If this voluntary social safety net was so wide and so pervasive, why did government step in? Ludwig von Mises’s analysis of interventionism accurately describes the rise of the welfare state: programs that were originally instituted to fill the “gaps” in the private safety net eventually exacerbated the problem at hand. This in turn produced a call for more intervention to fix the new problem. The latest round of intervention created its own unintended consequences, thus creating yet another demand for a “solution.” And on and on. Roosevelt’s New Deal and Lyndon Johnson’s Great Society propelled the welfare state to even greater heights (or depths, depending on how you view the issue).
History shows that it is only through private voluntary solutions that we see true human compassion. Organizations and individuals, in the spirit of compassion, provided poverty relief that embraced generosity, but recognized the dire consequences of haphazardly given aid. Most social workers of a century ago understood that good character, self-reliance, and strong social ties were virtues that must be instilled in the poor if there were to be any gains made in alleviating poverty. Before the Depression private solutions played an important moral and material role for the poor. Whereas government relies on coercion, charities and fraternal societies embody the qualities that make volunteerism socially advantageous.

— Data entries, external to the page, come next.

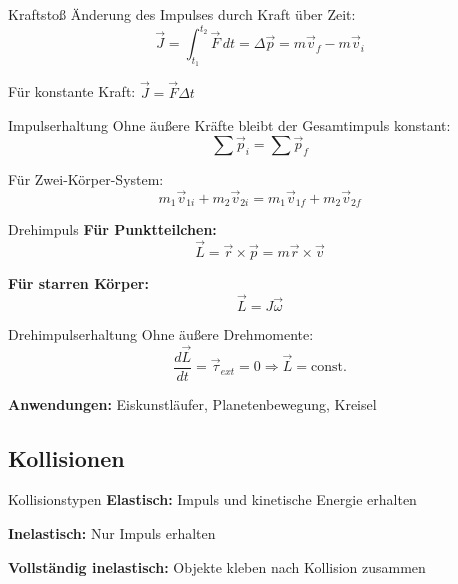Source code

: \begin{definition}{Kraftstoß}
    Änderung des Impulses durch Kraft über Zeit:
    \begin{equation}
        \vec{J} = \int_{t_1}^{t_2} \vec{F} \, dt = \Delta\vec{p} = m\vec{v}_f - m\vec{v}_i
    \end{equation}
    
    Für konstante Kraft: $\vec{J} = \vec{F}\Delta t$
\end{definition}

\begin{concept}{Impulserhaltung}
    Ohne äußere Kräfte bleibt der Gesamtimpuls konstant:
    \begin{equation}
        \sum \vec{p}_i = \sum \vec{p}_f
    \end{equation}
    
    Für Zwei-Körper-System:
    \begin{equation}
        m_1\vec{v}_{1i} + m_2\vec{v}_{2i} = m_1\vec{v}_{1f} + m_2\vec{v}_{2f}
    \end{equation}
\end{concept}

\begin{definition}{Drehimpuls}
    \textbf{Für Punktteilchen:}
    \begin{equation}
        \vec{L} = \vec{r} \times \vec{p} = m\vec{r} \times \vec{v}
    \end{equation}
    
    \textbf{Für starren Körper:}
    \begin{equation}
        \vec{L} = J\vec{\omega}
    \end{equation}
\end{definition}

\begin{concept}{Drehimpulserhaltung}
    Ohne äußere Drehmomente:
    \begin{equation}
        \frac{d\vec{L}}{dt} = \vec{\tau}_{ext} = 0 \Rightarrow \vec{L} = \text{const.}
    \end{equation}
    
    \textbf{Anwendungen:} Eiskunstläufer, Planetenbewegung, Kreisel
\end{concept}

\subsection{Kollisionen}

\begin{definition}{Kollisionstypen}
    \textbf{Elastisch:} Impuls und kinetische Energie erhalten
    
    \textbf{Inelastisch:} Nur Impuls erhalten
    
    \textbf{Vollständig inelastisch:} Objekte kleben nach Kollision zusammen
\end{definition}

Conversely, the past 70 years have shown that government has not prudently handled, and cannot prudently handle, the plight of the poor. Rather than help those in need of assistance during times of trouble, the federal government has imprisoned them in a political power game, resulting in increased dependence. Only abolition of the government dole will allow the private sector to once again achieve the levels of social welfare seen in the past.